### Exercise materials
####################

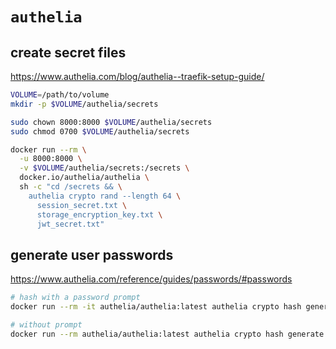 # `authelia`

## create secret files

<https://www.authelia.com/blog/authelia--traefik-setup-guide/>

```bash
VOLUME=/path/to/volume
mkdir -p $VOLUME/authelia/secrets

sudo chown 8000:8000 $VOLUME/authelia/secrets
sudo chmod 0700 $VOLUME/authelia/secrets

docker run --rm \
  -u 8000:8000 \
  -v $VOLUME/authelia/secrets:/secrets \
  docker.io/authelia/authelia \
  sh -c "cd /secrets && \
    authelia crypto rand --length 64 \
      session_secret.txt \
      storage_encryption_key.txt \
      jwt_secret.txt"
```

## generate user passwords

<https://www.authelia.com/reference/guides/passwords/#passwords>


```bash
# hash with a password prompt
docker run --rm -it authelia/authelia:latest authelia crypto hash generate argon2

# without prompt
docker run --rm authelia/authelia:latest authelia crypto hash generate argon2 --password 'password'
```

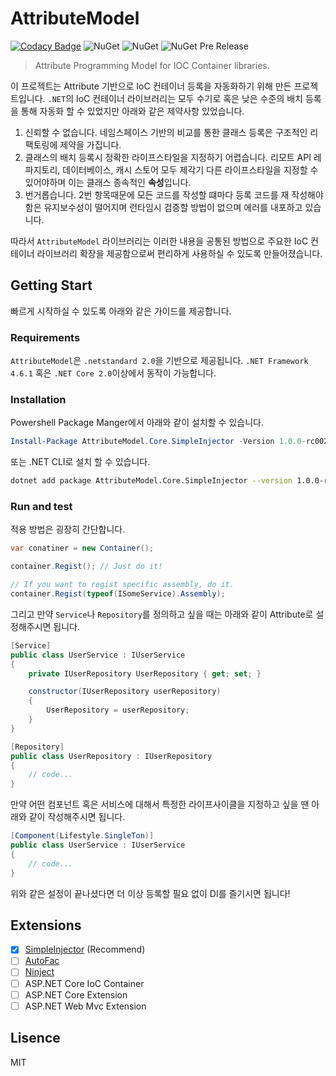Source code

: # AttributeModel

[![Codacy Badge](https://api.codacy.com/project/badge/Grade/e63abd0e297d4608ba116fe4b5ac528e)](https://app.codacy.com/app/lakin32/AttributeModel?utm_source=github.com&utm_medium=referral&utm_content=lakin32/AttributeModel&utm_campaign=badger)
![NuGet](https://img.shields.io/nuget/dt/AttributeModel.Core.svg)
![NuGet](https://img.shields.io/nuget/v/AttributeModel.Core.svg)
![NuGet Pre Release](https://img.shields.io/nuget/vpre/AttributeModel.Core.svg)



> Attribute Programming Model for IOC Container libraries.

이 프로젝트는 Attribute 기반으로 IoC 컨테이너 등록을 자동화하기 위해 만든 프로젝트입니다. `.NET`의 IoC 컨테이너 라이브러리는 모두 수기로 혹은 낮은 수준의 배치 등록을 통해 자동화 할 수 있었지만 아래와 같은 제약사항 있었습니다.

1. 신뢰할 수 없습니다. 네임스페이스 기반의 비교를 통한 클래스 등록은 구조적인 리팩토링에 제약을 가집니다.
1. 클래스의 배치 등록시 정확한 라이프스타일을 지정하기 어렵습니다. 리모트 API 레파지토리, 데이터베이스, 캐시 스토어 모두 제각기 다른 라이프스타일을 지정할 수 있어야하며 이는 클래스 종속적인 **속성**입니다.
1. 번거롭습니다. 2번 항목때문에 모든 코드를 작성할 떄마다 등록 코드를 재 작성해야함은 유지보수성이 떨어지며 런타임시 검증할 방법이 없으며 에러를 내포하고 있습니다.

따라서 `AttributeModel` 라이브러리는 이러한 내용을 공통된 방법으로 주요한 IoC 컨테이너 라이브러리 확장을 제공함으로써 편리하게 사용하실 수 있도록 만들어졌습니다.


## Getting Start

빠르게 시작하실 수 있도록 아래와 같은 가이드를 제공합니다.

### Requirements

`AttributeModel`은 `.netstandard 2.0`을 기반으로 제공됩니다. `.NET Framework 4.6.1` 혹은 `.NET Core 2.0`이상에서 동작이 가능합니다.

### Installation

Powershell Package Manger에서 아래와 같이 설치할 수 있습니다.

```powershell
Install-Package AttributeModel.Core.SimpleInjector -Version 1.0.0-rc002
```

또는 .NET CLI로 설치 할 수 있습니다.

```sh
dotnet add package AttributeModel.Core.SimpleInjector --version 1.0.0-rc002
```


### Run and test

적용 방법은 굉장히 간단합니다.

```csharp
var conatiner = new Container();

container.Regist(); // Just do it!

// If you want to regist specific assembly, do it.
container.Regist(typeof(ISomeService).Assembly);
```

그리고 만약 `Service`나 `Repository`를 정의하고 싶을 때는 아래와 같이 Attribute로 설정해주시면 됩니다.

```csharp
[Service]
public class UserService : IUserService
{
    private IUserRepository UserRepository { get; set; }

    constructor(IUserRepository userRepository)
    {
        UserRepository = userRepository;
    }
}

[Repository]
public class UserRepository : IUserRepository
{
    // code...
}
```

만약 어떤 컴포넌트 혹은 서비스에 대해서 특정한 라이프사이클을 지정하고 싶을 땐 아래와 같이 작성해주시면 됩니다.

```csharp
[Component(Lifestyle.SingleTon)]
public class UserService : IUserService
{
    // code...
}
```

위와 같은 설정이 끝나셨다면 더 이상 등록할 필요 없이 DI를 즐기시면 됩니다!

## Extensions

- [x] [SimpleInjector](https://github.com/simpleinjector/SimpleInjector) (Recommend)
- [ ] [AutoFac](https://github.com/autofac/Autofac)
- [ ] [Ninject](https://github.com/ninject/Ninject)
- [ ] ASP.NET Core IoC Container
- [ ] ASP.NET Core Extension
- [ ] ASP.NET Web Mvc Extension

## Lisence

MIT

####################

### Your instructions
Copy the listing exactly, omitting pictures.

### The completed task
 # `authelia`

## create secret files

<https://www.authelia.com/blog/authelia--traefik-setup-guide/>

```bash
VOLUME=/path/to/volume
mkdir -p $VOLUME/authelia/secrets

sudo chown 8000:8000 $VOLUME/authelia/secrets
sudo chmod 0700 $VOLUME/authelia/secrets

docker run --rm \
  -u 8000:8000 \
  -v $VOLUME/authelia/secrets:/secrets \
  docker.io/authelia/authelia \
  sh -c "cd /secrets && \
    authelia crypto rand --length 64 \
      session_secret.txt \
      storage_encryption_key.txt \
      jwt_secret.txt"
```

## generate user passwords

<https://www.authelia.com/reference/guides/passwords/#passwords>


```bash
# hash with a password prompt
docker run --rm -it authelia/authelia:latest authelia crypto hash generate argon2

# without prompt
docker run --rm authelia/authelia:latest authelia crypto hash generate argon2 --password 'password'
```

Source code

: # AttributeModel

[![Codacy Badge](https://api.codacy.com/project/badge/Grade/e63abd0e297d4608ba116fe4b5ac528e)](https://app.codacy.com/app/lakin32/AttributeModel?utm_source=github.com&utm_medium=referral&utm_content=lakin32/AttributeModel&utm_campaign=badger)
![NuGet](https://img.shields.io/nuget/dt/AttributeModel.Core.svg)
![NuGet](https://img.shields.io/nuget/v/AttributeModel.Core.svg)
![NuGet Pre Release](https://img.shields.io/nuget/vpre/AttributeModel.Core.svg)



> Attribute Programming Model for IOC Container libraries.

이 프로젝트는 Attribute 기반으로 IoC 컨테이너 등록을 자동화하기 위해 만든 프로젝트입니다. `.NET`의 IoC 컨테이너 라이브러리는 모두 수기로 혹은 낮은 수준의 배치 등록을 통해 자동화 할 수 있었지만 아래와 같은 제약사항 있었습니다.

1. 신뢰할 수 없습니다. 네임스페이스 기반의 비교를 통한 클래스 등록은 구조적인 리팩토링에 제약을 가집니다.
1. 클래스의 배치 등록시 정확한 라이프스타일을 지정하기 어렵습니다. 리모트 API 레파지토리, 데이터베이스, 캐시 스토어 모두 제각기 다른 라이프스타일을 지정할 수 있어야하며 이는 클래스 종속적인 **속성**입니다.
1. 번거롭습니다. 2번 항목때문에 모든 코드를 작성할 떄마다 등록 코드를 재 작성해야함은 유지보수성이 떨어지며 런타임시 검증할 방법이 없으며 에러를 내포하고 있습니다.

따라서 `AttributeModel` 라이브러리는 이러한 내용을 공통된 방법으로 주요한 IoC 컨테이너 라이브러리 확장을 제공함으로써 편리하게 사용하실 수 있도록 만들어졌습니다.


## Getting Start

빠르게 시작하실 수 있도록 아래와 같은 가이드를 제공합니다.

### Requirements

`AttributeModel`은 `.netstandard 2.0`을 기반으로 제공됩니다. `.NET Framework 4.6.1` 혹은 `.NET Core 2.0`이상에서 동작이 가능합니다.

### Installation

Powershell Package Manger에서 아래와 같이 설치할 수 있습니다.

```powershell
Install-Package AttributeModel.Core.SimpleInjector -Version 1.0.0-rc002
```

또는 .NET CLI로 설치 할 수 있습니다.

```sh
dotnet add package AttributeModel.Core.SimpleInjector --version 1.0.0-rc002
```


### Run and test

적용 방법은 굉장히 간단합니다.

```csharp
var conatiner = new Container();

container.Regist(); // Just do it!

// If you want to regist specific assembly, do it.
container.Regist(typeof(ISomeService).Assembly);
```

그리고 만약 `Service`나 `Repository`를 정의하고 싶을 때는 아래와 같이 Attribute로 설정해주시면 됩니다.

```csharp
[Service]
public class UserService : IUserService
{
    private IUserRepository UserRepository { get; set; }

    constructor(IUserRepository userRepository)
    {
        UserRepository = userRepository;
    }
}

[Repository]
public class UserRepository : IUserRepository
{
    // code...
}
```

만약 어떤 컴포넌트 혹은 서비스에 대해서 특정한 라이프사이클을 지정하고 싶을 땐 아래와 같이 작성해주시면 됩니다.

```csharp
[Component(Lifestyle.SingleTon)]
public class UserService : IUserService
{
    // code...
}
```

위와 같은 설정이 끝나셨다면 더 이상 등록할 필요 없이 DI를 즐기시면 됩니다!

## Extensions

- [x] [SimpleInjector](https://github.com/simpleinjector/SimpleInjector) (Recommend)
- [ ] [AutoFac](https://github.com/autofac/Autofac)
- [ ] [Ninject](https://github.com/ninject/Ninject)
- [ ] ASP.NET Core IoC Container
- [ ] ASP.NET Core Extension
- [ ] ASP.NET Web Mvc Extension

## Lisence

MIT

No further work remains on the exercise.